SHAUN STANLEY/Durango Herald

Katherine Mosley, with 2-year-old daughter London in tow, helped fill the shortfall of volunteers on Aug. 24. Manna and other nonprofits are increasingly using Facebook and other social media platforms to engage supporters and promulgate their message.

By Luke Groskopf Herald staff writer

On Aug. 24, staff members at Manna Soup Kitchen found themselves lacking enough volunteers to prepare and serve the midday meal. Normally church, business and civic groups show up for pre-arranged shifts on regular days each week or month. But, sometimes, sudden cancellations or commitments elsewhere leave a gap in the schedule.

Undeterred, kitchen manager Warren Smith took to the Internet.

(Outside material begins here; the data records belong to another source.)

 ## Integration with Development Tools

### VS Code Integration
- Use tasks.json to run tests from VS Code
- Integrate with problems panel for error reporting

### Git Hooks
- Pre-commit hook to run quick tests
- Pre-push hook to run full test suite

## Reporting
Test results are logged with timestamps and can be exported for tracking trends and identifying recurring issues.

“No group in the kitchen today, but that doesn’t mean that we aren’t going to put out one heck of a meal!” Smith wrote on Manna’s Facebook page, contacting all 2,462 “friends” in one stroke on a keyboard. “Please, if this is a day you would like to come to Manna and help out, that would be awesome!”

Spreading the word

It isn’t just Manna. Increasingly, charities and nonprofits of all stripes are using social media technology to rally interest and support.

La Plata County organizations interviewed cited a number of reasons: networking with like-minded groups, recruiting new volunteers, soliciting donations, image branding, advertising upcoming events and keeping followers informed of the latest news.

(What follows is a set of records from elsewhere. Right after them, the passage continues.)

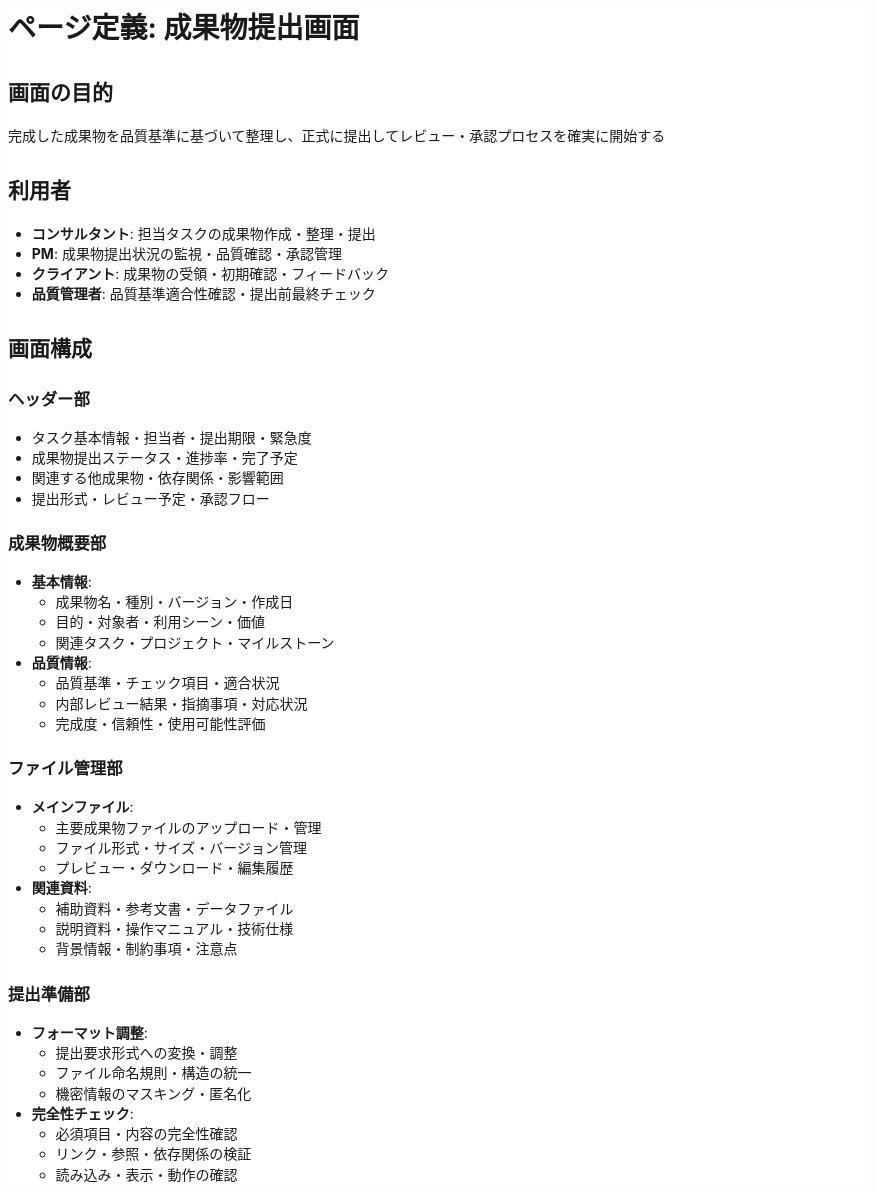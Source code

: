 # ページ定義: 成果物提出画面

## 画面の目的
完成した成果物を品質基準に基づいて整理し、正式に提出してレビュー・承認プロセスを確実に開始する

## 利用者
- **コンサルタント**: 担当タスクの成果物作成・整理・提出
- **PM**: 成果物提出状況の監視・品質確認・承認管理
- **クライアント**: 成果物の受領・初期確認・フィードバック
- **品質管理者**: 品質基準適合性確認・提出前最終チェック

## 画面構成

### ヘッダー部
- タスク基本情報・担当者・提出期限・緊急度
- 成果物提出ステータス・進捗率・完了予定
- 関連する他成果物・依存関係・影響範囲
- 提出形式・レビュー予定・承認フロー

### 成果物概要部
- **基本情報**:
  - 成果物名・種別・バージョン・作成日
  - 目的・対象者・利用シーン・価値
  - 関連タスク・プロジェクト・マイルストーン
- **品質情報**:
  - 品質基準・チェック項目・適合状況
  - 内部レビュー結果・指摘事項・対応状況
  - 完成度・信頼性・使用可能性評価

### ファイル管理部
- **メインファイル**:
  - 主要成果物ファイルのアップロード・管理
  - ファイル形式・サイズ・バージョン管理
  - プレビュー・ダウンロード・編集履歴
- **関連資料**:
  - 補助資料・参考文書・データファイル
  - 説明資料・操作マニュアル・技術仕様
  - 背景情報・制約事項・注意点

### 提出準備部
- **フォーマット調整**:
  - 提出要求形式への変換・調整
  - ファイル命名規則・構造の統一
  - 機密情報のマスキング・匿名化
- **完全性チェック**:
  - 必須項目・内容の完全性確認
  - リンク・参照・依存関係の検証
  - 読み込み・表示・動作の確認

With its vast membership base – 1 billion worldwide users – and relative ease of use, Facebook remains the most popular platform. It often serves as a “gateway” site for nonprofits to learn the social media ropes; many are now beginning to diversify online presence to include Twitter, YouTube, Google Plus, Tumblr, WordPress and the newest in-vogue site, Pinterest.

Some local groups also are supplementing or replacing traditional paper newsletters with emailed versions made with template programs like MailChimp or Constant Contact.

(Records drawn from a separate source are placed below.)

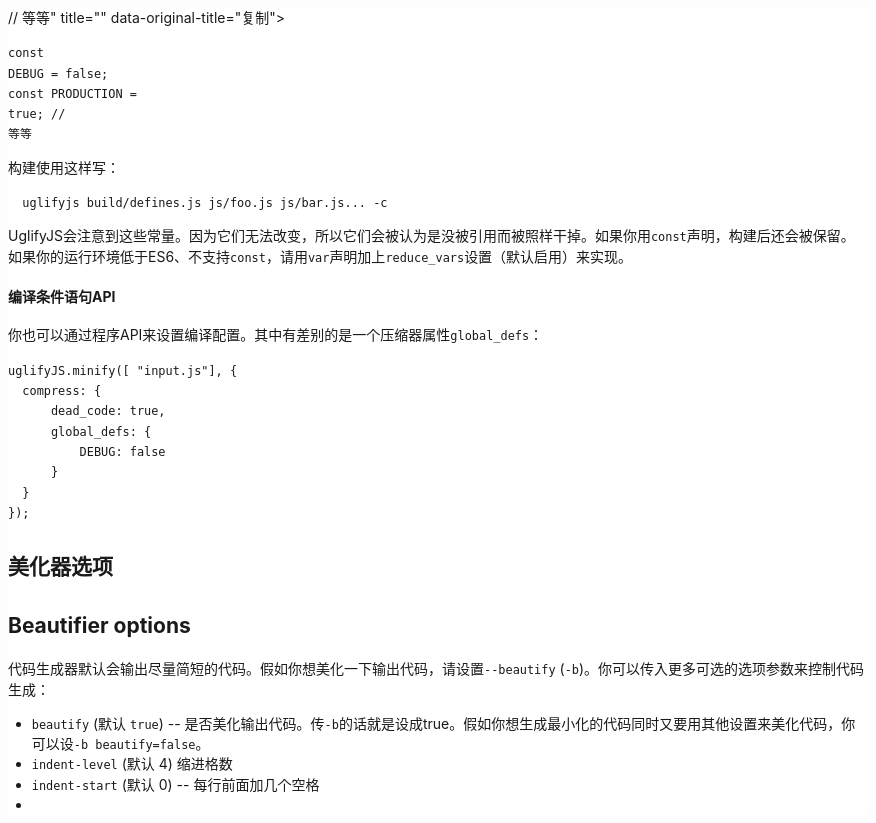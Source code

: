 // 等等" title="" data-original-title="复制"></span>
      <span type="button" class="saveToNote code-tool" data-toggle="tooltip" data-placement="top" title="" data-original-title="放进笔记"></span>
      </div>
      </div><pre class="javascript hljs"><code class="javascript"><span class="hljs-keyword">const</span> DEBUG = <span class="hljs-literal">false</span>;
<span class="hljs-keyword">const</span> PRODUCTION = <span class="hljs-literal">true</span>;
<span class="hljs-comment">// 等等</span></code></pre>
<p>构建使用这样写：</p>
<div class="widget-codetool" style="display:none;">
      <div class="widget-codetool--inner">
      <span class="selectCode code-tool" data-toggle="tooltip" data-placement="top" title="" data-original-title="全选"></span>
      <span type="button" class="copyCode code-tool" data-toggle="tooltip" data-placement="top" data-clipboard-text="  uglifyjs build/defines.js js/foo.js js/bar.js... -c" title="" data-original-title="复制"></span>
      <span type="button" class="saveToNote code-tool" data-toggle="tooltip" data-placement="top" title="" data-original-title="放进笔记"></span>
      </div>
      </div><pre class="hljs stylus"><code style="word-break: break-word; white-space: initial;">  uglifyjs build/defines<span class="hljs-selector-class">.js</span> js/foo<span class="hljs-selector-class">.js</span> js/bar<span class="hljs-selector-class">.js</span>... -c</code></pre>
<p>UglifyJS会注意到这些常量。因为它们无法改变，所以它们会被认为是没被引用而被照样干掉。如果你用<code>const</code>声明，构建后还会被保留。如果你的运行环境低于ES6、不支持<code>const</code>，请用<code>var</code>声明加上<code>reduce_vars</code>设置（默认启用）来实现。</p>
<h4>编译条件语句API</h4>
<p>你也可以通过程序API来设置编译配置。其中有差别的是一个压缩器属性<code>global_defs</code>：</p>
<div class="widget-codetool" style="display:none;">
      <div class="widget-codetool--inner">
      <span class="selectCode code-tool" data-toggle="tooltip" data-placement="top" title="" data-original-title="全选"></span>
      <span type="button" class="copyCode code-tool" data-toggle="tooltip" data-placement="top" data-clipboard-text="uglifyJS.minify([ &quot;input.js&quot;], {
  compress: {
      dead_code: true,
      global_defs: {
          DEBUG: false
      }
  }
});" title="" data-original-title="复制"></span>
      <span type="button" class="saveToNote code-tool" data-toggle="tooltip" data-placement="top" title="" data-original-title="放进笔记"></span>
      </div>
      </div><pre class="javascript hljs"><code class="js">uglifyJS.minify([ <span class="hljs-string">"input.js"</span>], {
  <span class="hljs-attr">compress</span>: {
      <span class="hljs-attr">dead_code</span>: <span class="hljs-literal">true</span>,
      <span class="hljs-attr">global_defs</span>: {
          <span class="hljs-attr">DEBUG</span>: <span class="hljs-literal">false</span>
      }
  }
});</code></pre>
<h2 id="articleHeader15">美化器选项</h2>
<h2 id="articleHeader16">Beautifier options</h2>
<p>代码生成器默认会输出尽量简短的代码。假如你想美化一下输出代码，请设置<code>--beautify</code> (<code>-b</code>)。你可以传入更多可选的选项参数来控制代码生成：</p>
<ul>
<li>
<code>beautify</code> (默认 <code>true</code>) -- 是否美化输出代码。传<code>-b</code>的话就是设成true。假如你想生成最小化的代码同时又要用其他设置来美化代码，你可以设<code>-b beautify=false</code>。</li>
<li>
<code>indent-level</code> (默认 4) 缩进格数</li>
<li>
<code>indent-start</code> (默认 0) -- 每行前面加几个空格</li>
<li>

Manna’s decision to open a Facebook account in January 2010 was a matter of “broadening the base,” director Sara Wakefield said.

“It was a conscious decision about wanting to attract new demographics and a more diverse pool of volunteers,” she said. “Lots of organized (volunteer) groups tend to skew older. Social media has enabled us to attract individuals and families in the 20- to 35-year-old range.”

Keeping it fresh

Multiple organizations reported a similar timetable: They took tentative steps into social media two or three years ago, posting updates only intermittently until they grew comfortable and understood how to best use the new technology.

“At first we didn’t use (Facebook) well. We didn’t stay current,” said Paulette Church, executive director of the Durango Adult Education Center.

Church said it took some outside advice to help her grasp the potential. The Community Resource Center, a Denver-based firm that offers expertise and training to nonprofits, came to Durango in summer 2010 for Rural Philanthropy Days. Representatives exhorted local nonprofits to view social media as a “business tool rather than a personal tool,” Church said.

Fort Lewis College also launched a nonprofit management certificate program in January 2010. Social media is part of the curriculum, and Church described the seminars as “instructive and useful.”

“We figured out we can’t be static,” she said.

Angie Beach, assistant executive director of Music in the Mountains, said limited time can prevent frequent updates, but nonetheless she considers Facebook a potent communication tool, especially for maintaining interest in seasonal events.

“The vision is to create a sense of community around Music in the Mountains, to keep it at the forefront of peoples’ minds, update them on what our musicians are doing throughout the year. Do they have families? Interests or causes outside of music? We also do music-education advocacy. It keeps the conversation going.”